• _Problem_: What is needed is an exact copy of the lines in the listing below, from the one with "working on Javascript" up to and including the one with "am a father", with no other lines.

• _Data excerpts_:
BEGIN

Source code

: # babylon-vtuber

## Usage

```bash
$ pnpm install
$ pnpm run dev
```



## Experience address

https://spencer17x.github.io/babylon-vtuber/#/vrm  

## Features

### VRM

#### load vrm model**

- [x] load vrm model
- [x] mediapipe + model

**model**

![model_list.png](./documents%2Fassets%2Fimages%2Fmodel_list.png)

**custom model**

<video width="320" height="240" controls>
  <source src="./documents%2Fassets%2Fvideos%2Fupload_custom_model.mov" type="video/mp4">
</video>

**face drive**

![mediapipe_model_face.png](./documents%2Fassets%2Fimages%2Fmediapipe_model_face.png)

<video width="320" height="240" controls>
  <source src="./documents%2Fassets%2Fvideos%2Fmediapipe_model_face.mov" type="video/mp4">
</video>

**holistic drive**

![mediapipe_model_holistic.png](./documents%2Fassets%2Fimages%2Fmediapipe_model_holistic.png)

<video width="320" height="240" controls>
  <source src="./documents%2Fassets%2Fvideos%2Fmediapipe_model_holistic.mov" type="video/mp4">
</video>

END
BEGIN

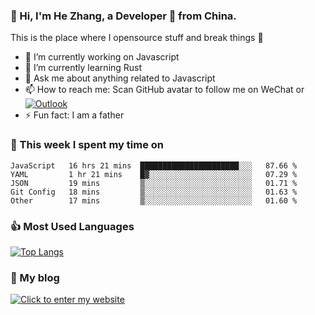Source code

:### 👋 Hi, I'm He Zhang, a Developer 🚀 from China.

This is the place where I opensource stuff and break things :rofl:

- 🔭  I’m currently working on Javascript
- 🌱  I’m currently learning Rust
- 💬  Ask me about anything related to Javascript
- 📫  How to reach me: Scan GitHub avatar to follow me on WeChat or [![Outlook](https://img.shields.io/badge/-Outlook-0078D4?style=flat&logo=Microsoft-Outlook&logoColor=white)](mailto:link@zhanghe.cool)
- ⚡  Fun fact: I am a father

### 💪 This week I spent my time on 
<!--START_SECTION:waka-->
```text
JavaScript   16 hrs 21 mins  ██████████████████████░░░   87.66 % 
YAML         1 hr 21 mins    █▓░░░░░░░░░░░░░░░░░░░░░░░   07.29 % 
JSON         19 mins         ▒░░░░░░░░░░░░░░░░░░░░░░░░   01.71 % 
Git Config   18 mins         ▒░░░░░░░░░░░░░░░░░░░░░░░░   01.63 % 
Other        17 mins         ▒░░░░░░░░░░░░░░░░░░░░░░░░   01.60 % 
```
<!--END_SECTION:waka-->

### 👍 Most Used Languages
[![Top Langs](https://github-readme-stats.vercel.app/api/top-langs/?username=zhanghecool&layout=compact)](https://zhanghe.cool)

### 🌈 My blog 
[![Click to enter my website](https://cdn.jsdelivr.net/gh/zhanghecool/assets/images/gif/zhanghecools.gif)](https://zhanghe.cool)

END
BEGIN

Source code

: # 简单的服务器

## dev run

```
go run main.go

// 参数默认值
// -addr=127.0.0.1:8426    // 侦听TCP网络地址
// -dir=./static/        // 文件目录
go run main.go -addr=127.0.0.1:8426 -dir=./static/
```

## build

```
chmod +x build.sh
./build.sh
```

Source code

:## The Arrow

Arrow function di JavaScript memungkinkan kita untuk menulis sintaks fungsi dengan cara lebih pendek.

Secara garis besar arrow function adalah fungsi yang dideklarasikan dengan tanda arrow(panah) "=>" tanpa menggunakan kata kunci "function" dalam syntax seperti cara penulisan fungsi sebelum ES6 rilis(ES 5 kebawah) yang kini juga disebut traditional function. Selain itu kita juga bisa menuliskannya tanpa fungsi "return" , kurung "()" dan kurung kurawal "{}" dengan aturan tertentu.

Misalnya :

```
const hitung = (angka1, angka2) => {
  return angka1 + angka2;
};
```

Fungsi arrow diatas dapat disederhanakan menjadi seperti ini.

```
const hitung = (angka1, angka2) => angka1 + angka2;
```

END

• _Answer section_:
- 🔭  I’m currently working on Javascript
- 🌱  I’m currently learning Rust
- 💬  Ask me about anything related to Javascript
- 📫  How to reach me: Scan GitHub avatar to follow me on WeChat or [![Outlook](https://img.shields.io/badge/-Outlook-0078D4?style=flat&logo=Microsoft-Outlook&logoColor=white)](mailto:link@zhanghe.cool)
- ⚡  Fun fact: I am a father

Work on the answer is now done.